On 5 December 2021, an audio call record, of Hasan with Bangladeshi actress Mahiya Mahi went viral on social-media, where Hasan was heard making sexual remarks on Mahi's body, asking her to come over to his place and threatening to rape her. For the audio call record netizens started to call him as Murad Takla (lit. A bald person named Murad). Over the call-record scandal and the remarks about Tarique Rahman and his daughter, on 6 December, PM Sheikh Hasina ordered Hasan to resign from his position of State Minister of Information. The next day, on 7 December, he resigned from his position citing personal reasons in the resignation letter submitted to the Prime Minister's office. He left for Canada on early 10 December but he was denied entry by the Canada Border Services Agency. After also getting denied entry to the United Arab Emirates, he returned to Dhaka on 12 December. After the event, Hero Alom published several parody songs about Hasan.
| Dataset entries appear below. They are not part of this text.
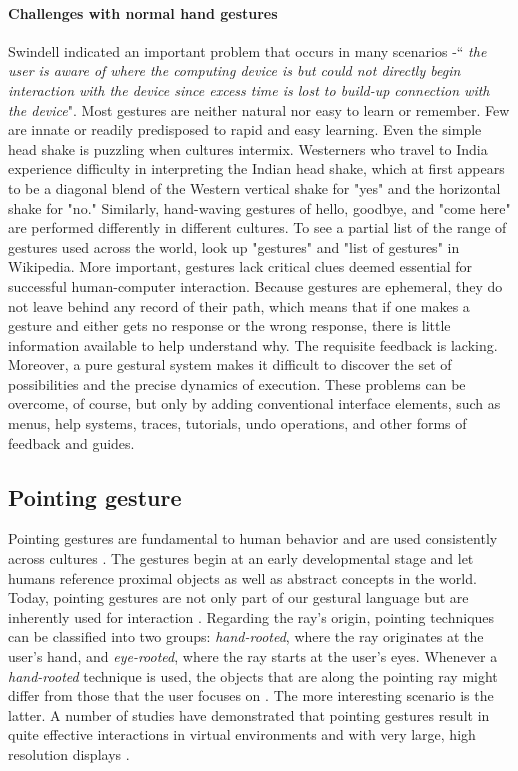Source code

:\paragraph{Challenges with normal hand gestures}
Swindell\cite{Swindells2002} indicated an important problem that occurs in many scenarios -`` \textit{the user is aware of where the computing device is but could not directly begin interaction with the device since excess time is lost to build-up connection with the device}". 
Most gestures are neither natural nor easy to learn or remember. Few are innate or readily predisposed to rapid and easy learning. Even the simple head shake is puzzling when cultures intermix. Westerners who travel to India experience difficulty in interpreting the Indian head shake, which at first appears to be a diagonal blend of the Western vertical shake for "yes" and the horizontal shake for "no." Similarly, hand-waving gestures of hello, goodbye, and "come here" are performed differently in different cultures. To see a partial list of the range of gestures used across the world, look up "gestures" and "list of gestures" in Wikipedia.
More important, gestures lack critical clues deemed essential for successful human-computer interaction. Because gestures are ephemeral, they do not leave behind any record of their path, which means that if one makes a gesture and either gets no response or the wrong response, there is little information available to help understand why. The requisite feedback is lacking. Moreover, a pure gestural system makes it difficult to discover the set of possibilities and the precise dynamics of execution. These problems can be overcome, of course, but only by adding conventional interface elements, such as menus, help systems, traces, tutorials, undo operations, and other forms of feedback and guides.


\subsection{Pointing gesture}
Pointing gestures are fundamental to human behavior \citep{Matthews2012} and are used consistently across cultures  \citep{McNeill2000}. The gestures begin at an early developmental stage \citep{Carpendale2010} and let humans reference proximal objects as well as abstract concepts in the world. Today, pointing gestures are not only part of our gestural language but are inherently used for interaction \citep{Nanayakkara2013a}. Regarding the ray's origin, pointing techniques can be classified into two groups: \textit{hand-rooted}, where the ray originates at the user's hand, and \textit{eye-rooted}, where the ray starts at the user's eyes. Whenever a \textit{hand-rooted} technique is used, the objects that are along the pointing ray might differ from those that the user focuses on \citep{Argelaguet2008}. The more interesting scenario is the latter.
A number of studies have demonstrated that pointing gestures result in quite effective interactions in virtual environments  \citep{Argelaguet2008} and with very large, high resolution displays \citep{Vogel2005}.

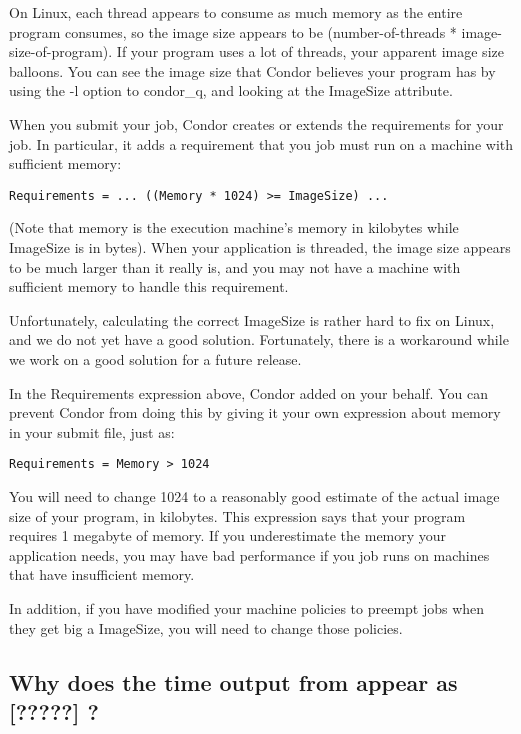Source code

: On Linux, each thread appears to consume as much memory as the entire
program consumes, so the image size appears to be (number-of-threads *
image-size-of-program). If your program uses a lot of threads, your
apparent image size balloons. You can see the image size that Condor
believes your program has by using the -l option to condor\_q, and
looking at the ImageSize attribute.

When you submit your job, Condor creates or extends the requirements
for your job. In particular, it adds a requirement that you job must
run on a machine with sufficient memory:

\footnotesize
\begin{verbatim}
Requirements = ... ((Memory * 1024) >= ImageSize) ...
\end{verbatim}
\normalsize

(Note that memory is the execution machine's memory in kilobytes while
ImageSize is in bytes). When your application is threaded, the
image size appears to be much larger than it really is, and you may not
have a machine with sufficient memory to handle this requirement.

Unfortunately, calculating the correct ImageSize is rather hard to fix
on Linux, and we do not yet have a good solution. Fortunately, there
is a workaround while we work on a good solution for a future
release.

In the Requirements expression above, Condor added  on your behalf. You can prevent Condor from doing this by
giving it your own expression about memory in your submit file, just
as:

\begin{verbatim}
Requirements = Memory > 1024
\end{verbatim}

You will need to change 1024 to a reasonably good estimate of the actual
image size of your program, in kilobytes. This expression says that
your program requires 1 megabyte of memory. If you underestimate the
memory your application needs, you may have bad performance if you job
runs on machines that have insufficient memory.

In addition, if you have modified your machine policies to preempt
jobs when they get big a ImageSize, you will need to change those
policies.

\subsection*{Why does the time output from  appear
as [?????] ? }

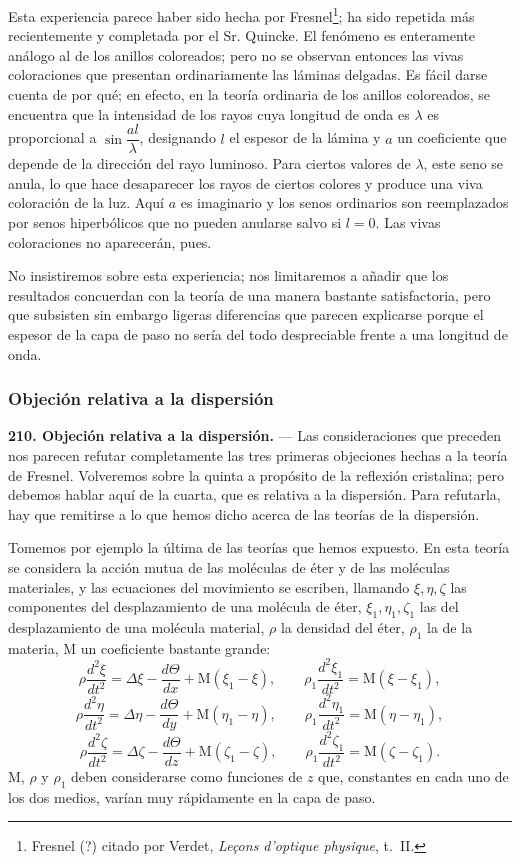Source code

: Esta experiencia parece haber sido hecha por Fresnel\footnote{Fresnel
(?) citado por Verdet, \emph{Leçons d'optique physique}, t.~II.}; ha sido
repetida más recientemente y completada por el Sr. Quincke. El fenómeno es
enteramente análogo al de los anillos coloreados; pero no se observan
entonces las vivas coloraciones que presentan ordinariamente las láminas
delgadas. Es fácil darse cuenta de por qué; en efecto, en la teoría
ordinaria de los anillos coloreados, se encuentra que la intensidad de los
rayos cuya longitud de onda es $\lambda$ es proporcional a
$\sin\dfrac{al}{\lambda}$, designando $l$ el espesor de la lámina y $a$ un
coeficiente que depende de la dirección del rayo luminoso. Para ciertos
valores de $\lambda$, este seno se anula, lo que hace desaparecer los
rayos de ciertos colores y produce una viva coloración de la luz. Aquí
$a$ es imaginario y los senos ordinarios son reemplazados por senos
hiperbólicos que no pueden anularse salvo si $l=0$. Las vivas coloraciones
no aparecerán, pues.

No insistiremos sobre esta experiencia; nos limitaremos a añadir que los
resultados concuerdan con la teoría de una manera bastante satisfactoria,
pero que subsisten sin embargo ligeras diferencias que parecen explicarse
porque el espesor de la capa de paso no sería del todo despreciable frente
a una longitud de onda.

\subsubsection{Objeción relativa a la dispersión}

\noindent\textbf{210. Objeción relativa a la dispersión.} — Las
consideraciones que preceden nos parecen refutar completamente las tres
primeras objeciones hechas a la teoría de Fresnel. Volveremos sobre la
quinta a propósito de la reflexión cristalina; pero debemos hablar aquí
de la cuarta, que es relativa a la dispersión. Para refutarla, hay que
remitirse a lo que hemos dicho acerca de las teorías de la dispersión.

Tomemos por ejemplo la última de las teorías que hemos expuesto. En esta
teoría se considera la acción mutua de las moléculas de éter y de las
moléculas materiales, y las ecuaciones del movimiento se escriben, llamando
$\xi,\eta,\zeta$ las componentes del desplazamiento de una molécula de
éter, $\xi_1,\eta_1,\zeta_1$ las del desplazamiento de una molécula
material, $\rho$ la densidad del éter, $\rho_1$ la de la materia, M un
coeficiente bastante grande:
\[
\rho\frac{d^2\xi}{dt^2}=\Delta\xi-\frac{d\Theta}{dx}+\mathrm{M}(\xi_1-\xi),
\qquad
\rho_1\frac{d^2\xi_1}{dt^2}=\mathrm{M}(\xi-\xi_1),
\]
\[
\rho\frac{d^2\eta}{dt^2}=\Delta\eta-\frac{d\Theta}{dy}+\mathrm{M}(\eta_1-\eta),
\qquad
\rho_1\frac{d^2\eta_1}{dt^2}=\mathrm{M}(\eta-\eta_1),
\]
\[
\rho\frac{d^2\zeta}{dt^2}=\Delta\zeta-\frac{d\Theta}{dz}+\mathrm{M}(\zeta_1-\zeta),
\qquad
\rho_1\frac{d^2\zeta_1}{dt^2}=\mathrm{M}(\zeta-\zeta_1).
\]
M, $\rho$ y $\rho_1$ deben considerarse como funciones de $z$ que,
constantes en cada uno de los dos medios, varían muy rápidamente en la
capa de paso.

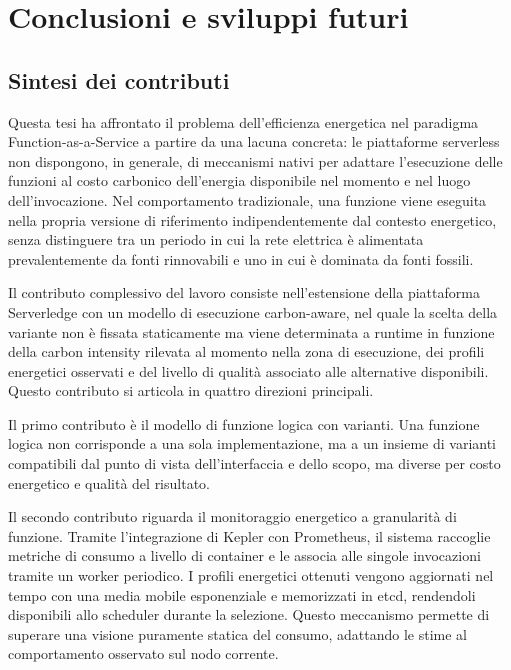 \chapter{Conclusioni e sviluppi futuri}
\label{cap:Conclusioni}

\section{Sintesi dei contributi}

Questa tesi ha affrontato il problema dell'efficienza energetica nel
paradigma Function-as-a-Service a partire da una lacuna concreta: le
piattaforme serverless non dispongono, in generale, di meccanismi nativi
per adattare l'esecuzione delle funzioni al costo carbonico dell'energia
disponibile nel momento e nel luogo dell'invocazione. Nel comportamento
tradizionale, una funzione viene eseguita nella propria versione di
riferimento indipendentemente dal contesto energetico, senza distinguere
tra un periodo in cui la rete elettrica è alimentata prevalentemente da
fonti rinnovabili e uno in cui è dominata da fonti fossili.

Il contributo complessivo del lavoro consiste nell'estensione della
piattaforma Serverledge con un modello di esecuzione carbon-aware, nel
quale la scelta della variante non è fissata staticamente ma viene
determinata a runtime in funzione della carbon intensity rilevata al momento nella zona di esecuzione, dei profili energetici osservati e del livello di qualità associato alle alternative disponibili.
Questo contributo si articola in
quattro direzioni principali.

Il primo contributo è il modello di funzione logica con varianti. Una
funzione logica non corrisponde a una sola implementazione, ma a un insieme
di varianti compatibili dal punto di vista dell'interfaccia e dello scopo,
ma diverse per costo energetico e qualità del risultato.

Il secondo contributo riguarda il monitoraggio energetico a granularità di
funzione. Tramite l'integrazione di Kepler con Prometheus, il sistema
raccoglie metriche di consumo a livello di container e le associa alle
singole invocazioni tramite un worker periodico. I profili energetici
ottenuti vengono aggiornati nel tempo con una media mobile esponenziale e
memorizzati in etcd, rendendoli disponibili allo scheduler durante la
selezione. Questo meccanismo permette di superare una visione puramente
statica del consumo, adattando le stime al comportamento osservato sul nodo
corrente.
On 26 November 2023, Awami League announced the final list of its 298 candidates to contest the 2024 national election which did not include Hasan.

Since September 2025, the Jamalpur court has issued an arrest warrant against Hasan due to the Tk10,000 crore defamation suit accusing him of making derogatory comments about Zia's family.

==Personal life==
Hasan is married to Jahanara Ehsan and together they have two children. In January 2022, Jahanara filed a general diary (GD) against him, alleging torture and abuse.